Fostering A Love For Reading: Part 5

Building Vocabulary

Photo by Samuel Mann

Maybe it sounds strange to say that building a child's vocabulary can help foster a love of reading in them. But consider this, vocabulary is one of the handful of essential skills a child must possess to be a successful reader. And if we want our children to enjoy reading, we must help them be good at it.

The great news is, building a child's vocab comes easy! Here's how:

1. Read! Yes, just read to your child. And while you're reading, define new words, and identify and discuss objects in the illustrations. Sometimes I'm tempted to breeze over specific objects on a page because I know my son doesn't know what it is yet. But then I realize that he will never know what it is if I don't tell him (DUH)!

And try not to over simplify things when you're reading. If you're going to take the time to identify objects in the book, you might as well identify them properly. You'll be surprised at how much your child can understand with your help. And you'll also be surprised at the big words they can say and remember!

2. Talk, talk, talk to your child. Explain what you just did, tell them what you are doing now, and explain what you're about to do next. Identify things around the house and at places you visit. Make up stories. Ask them questions.

I can tell you honestly that we (my husband and I) do these things (read and talk) with our son, and he has become quite the chatter box! We didn't really know he was such a chatter box till others (babysitters, friends, family) began telling us. I guess we assumed all kids his age jabbered all the time.
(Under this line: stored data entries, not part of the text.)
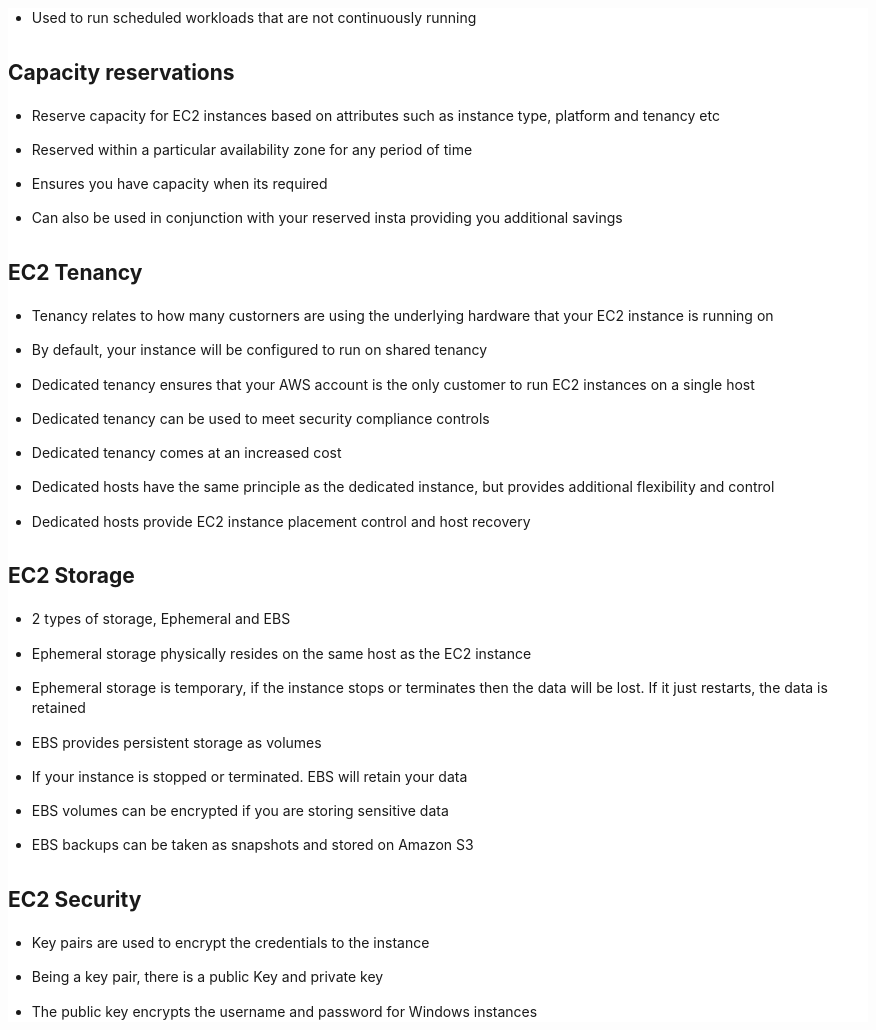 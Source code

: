 -   Used to run scheduled workloads that are not continuously running
    

## Capacity reservations

-   Reserve capacity for EC2 instances based on attributes such as instance type, platform and tenancy etc
    
-   Reserved within a particular availability zone for any period of time
    
-   Ensures you have capacity when its required
    
-   Can also be used in conjunction with your reserved insta providing you additional savings
    

## EC2 Tenancy

-   Tenancy relates to how many custorners are using the underlying hardware that your EC2 instance is running on
    
-   By default, your instance will be configured to run on shared tenancy
    
-   Dedicated tenancy ensures that your AWS account is the only customer to run EC2 instances on a single host
    
-   Dedicated tenancy can be used to meet security compliance controls
    
-   Dedicated tenancy comes at an increased cost
    
-   Dedicated hosts have the same principle as the dedicated instance, but provides additional flexibility and control
    
-   Dedicated hosts provide EC2 instance placement control and host recovery
    

## EC2 Storage

-   2 types of storage, Ephemeral and EBS
    
-   Ephemeral storage physically resides on the same host as the EC2 instance
    
-   Ephemeral storage is temporary, if the instance stops or terminates then the data will be lost. If it just restarts, the data is retained
    
-   EBS provides persistent storage as volumes
    
-   If your instance is stopped or terminated. EBS will retain your data
    
-   EBS volumes can be encrypted if you are storing sensitive data
    
-   EBS backups can be taken as snapshots and stored on Amazon S3
    

## EC2 Security

-   Key pairs are used to encrypt the credentials to the instance
    
-   Being a key pair, there is a public Key and private key
    
-   The public key encrypts the username and password for Windows instances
People ask us if he has more words (or talks more) than most children his age, and honestly, I don't know. I've read that a typical 20-month old has a vocab of 12-15 words, but that there are many that have larger vocabs than that. Isaac definitely has many more words than 12-15. And he's at that stage where he's surprising us every day with new words he's using. We love it... usually!

Something else helpful to remember when it comes to vocab: Books have much, much richer vocab than TV! And it's easier to talk more with your child when the TV isn't on, blaring and distracting you both from the opportunities to chat with one another.
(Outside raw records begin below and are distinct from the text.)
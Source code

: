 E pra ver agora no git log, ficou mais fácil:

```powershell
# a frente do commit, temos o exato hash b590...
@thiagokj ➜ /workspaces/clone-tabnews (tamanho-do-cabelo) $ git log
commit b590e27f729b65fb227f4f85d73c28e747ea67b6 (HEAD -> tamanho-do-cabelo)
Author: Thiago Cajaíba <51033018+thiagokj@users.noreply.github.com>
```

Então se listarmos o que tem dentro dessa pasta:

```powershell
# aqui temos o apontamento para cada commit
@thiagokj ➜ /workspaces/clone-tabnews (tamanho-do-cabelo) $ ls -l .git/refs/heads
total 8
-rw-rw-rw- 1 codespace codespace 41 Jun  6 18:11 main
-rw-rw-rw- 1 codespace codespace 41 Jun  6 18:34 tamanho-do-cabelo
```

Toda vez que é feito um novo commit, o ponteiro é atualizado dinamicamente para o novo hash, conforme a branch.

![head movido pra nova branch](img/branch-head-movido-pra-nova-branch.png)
A good vocabulary feeds right into another one of those necessary skills needed for reading success - fluency! Fluency is the ability to read quickly and easily. It's important for being a successful reader, because children who aren't fluent readers have a hard time understanding and appreciating what they're reading. All their mental energy is used up simply reading the words. And when you don't understand what you're reading, you don't enjoy reading, and you aren't motivated to do more of it.

Having a good vocabulary helps with fluency because children with large vocabs have a deep well of words in their brains to assist them in decoding, reading, and understanding the words they will come upon in books. Think about how much easier it is to read a book about a topic you are familiar with and enjoy (maybe a book about a favorite hobby) than it would be to read the manual for a complex piece of technical equipment full of words that you have never heard and have no idea what they mean.

So keep on doing what I hope you're already begun doing with your child. Fill their ears and minds with words, and give them the chance to use them!